Collected data
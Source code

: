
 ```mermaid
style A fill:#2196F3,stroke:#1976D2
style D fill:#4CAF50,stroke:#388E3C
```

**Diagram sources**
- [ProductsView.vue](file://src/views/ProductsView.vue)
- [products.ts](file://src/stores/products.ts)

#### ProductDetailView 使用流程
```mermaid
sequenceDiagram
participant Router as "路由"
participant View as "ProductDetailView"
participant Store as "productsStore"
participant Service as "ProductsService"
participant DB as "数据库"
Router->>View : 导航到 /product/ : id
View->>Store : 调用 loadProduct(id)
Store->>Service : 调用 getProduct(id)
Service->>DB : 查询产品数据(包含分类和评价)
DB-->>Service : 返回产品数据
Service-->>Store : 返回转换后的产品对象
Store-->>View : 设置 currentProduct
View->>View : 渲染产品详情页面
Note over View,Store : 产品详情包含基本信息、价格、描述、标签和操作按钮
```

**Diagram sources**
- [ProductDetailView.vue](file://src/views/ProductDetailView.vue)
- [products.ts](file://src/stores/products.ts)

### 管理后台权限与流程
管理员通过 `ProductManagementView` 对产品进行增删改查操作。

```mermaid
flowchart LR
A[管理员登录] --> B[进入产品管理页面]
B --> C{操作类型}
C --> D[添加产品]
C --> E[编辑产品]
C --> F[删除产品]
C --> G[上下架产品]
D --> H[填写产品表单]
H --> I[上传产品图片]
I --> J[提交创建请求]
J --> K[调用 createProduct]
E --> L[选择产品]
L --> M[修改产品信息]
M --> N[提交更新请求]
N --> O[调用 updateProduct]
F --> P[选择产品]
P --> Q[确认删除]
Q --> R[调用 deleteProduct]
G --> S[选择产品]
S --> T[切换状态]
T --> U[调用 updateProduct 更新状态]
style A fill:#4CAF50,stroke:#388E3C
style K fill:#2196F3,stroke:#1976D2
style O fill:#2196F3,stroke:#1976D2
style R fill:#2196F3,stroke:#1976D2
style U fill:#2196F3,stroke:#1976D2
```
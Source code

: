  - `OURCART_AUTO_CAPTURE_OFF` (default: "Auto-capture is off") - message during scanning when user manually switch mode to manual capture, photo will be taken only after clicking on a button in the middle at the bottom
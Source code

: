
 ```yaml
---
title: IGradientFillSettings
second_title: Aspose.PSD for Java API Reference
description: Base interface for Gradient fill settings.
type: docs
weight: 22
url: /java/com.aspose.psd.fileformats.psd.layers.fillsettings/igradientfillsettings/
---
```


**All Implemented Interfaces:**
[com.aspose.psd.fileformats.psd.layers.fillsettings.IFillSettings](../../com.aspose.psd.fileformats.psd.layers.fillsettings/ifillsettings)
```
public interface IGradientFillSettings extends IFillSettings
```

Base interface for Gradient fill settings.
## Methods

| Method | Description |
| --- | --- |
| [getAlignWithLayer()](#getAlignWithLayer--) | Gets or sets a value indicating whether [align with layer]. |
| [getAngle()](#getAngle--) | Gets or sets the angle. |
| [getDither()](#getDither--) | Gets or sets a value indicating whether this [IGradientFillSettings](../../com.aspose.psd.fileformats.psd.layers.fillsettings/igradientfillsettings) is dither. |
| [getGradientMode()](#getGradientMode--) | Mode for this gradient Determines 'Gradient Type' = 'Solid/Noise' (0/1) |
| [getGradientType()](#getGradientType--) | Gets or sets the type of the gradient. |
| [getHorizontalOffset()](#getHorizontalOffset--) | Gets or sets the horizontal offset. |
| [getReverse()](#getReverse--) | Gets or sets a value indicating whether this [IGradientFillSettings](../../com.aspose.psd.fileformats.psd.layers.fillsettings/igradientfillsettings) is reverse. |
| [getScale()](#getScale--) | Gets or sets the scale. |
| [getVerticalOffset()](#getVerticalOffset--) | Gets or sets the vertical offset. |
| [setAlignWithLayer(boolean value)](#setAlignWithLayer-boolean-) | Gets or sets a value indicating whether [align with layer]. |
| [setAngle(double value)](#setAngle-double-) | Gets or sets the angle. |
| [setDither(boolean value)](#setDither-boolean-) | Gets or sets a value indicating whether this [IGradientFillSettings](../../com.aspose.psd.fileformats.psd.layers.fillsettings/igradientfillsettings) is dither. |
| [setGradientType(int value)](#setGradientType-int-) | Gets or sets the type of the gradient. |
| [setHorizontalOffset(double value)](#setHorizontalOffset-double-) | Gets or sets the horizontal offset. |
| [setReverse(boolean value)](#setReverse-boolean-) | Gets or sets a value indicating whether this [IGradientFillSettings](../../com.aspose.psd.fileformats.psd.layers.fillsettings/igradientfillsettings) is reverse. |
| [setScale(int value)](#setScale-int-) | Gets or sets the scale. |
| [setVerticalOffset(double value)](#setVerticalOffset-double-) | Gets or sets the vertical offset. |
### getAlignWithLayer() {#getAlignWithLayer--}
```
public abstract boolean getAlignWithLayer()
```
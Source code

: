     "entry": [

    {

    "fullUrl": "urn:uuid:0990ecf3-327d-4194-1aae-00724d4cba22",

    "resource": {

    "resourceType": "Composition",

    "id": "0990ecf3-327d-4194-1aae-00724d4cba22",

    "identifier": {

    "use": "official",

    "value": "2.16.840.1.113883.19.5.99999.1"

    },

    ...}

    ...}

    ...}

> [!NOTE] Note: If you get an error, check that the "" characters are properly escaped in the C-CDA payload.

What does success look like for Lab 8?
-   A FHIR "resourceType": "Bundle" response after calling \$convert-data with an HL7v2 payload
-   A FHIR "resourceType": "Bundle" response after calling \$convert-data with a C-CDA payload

__WORK REQUIRED__
Copy out every line from the data above that has "Service" in it.

__SOLUTION TO THIS PROBLEM__
participant Service as "ProductsService"
Store->>Service : 调用 getProduct(id)
Service->>DB : 查询产品数据(包含分类和评价)
DB-->>Service : 返回产品数据
Service-->>Store : 返回转换后的产品对象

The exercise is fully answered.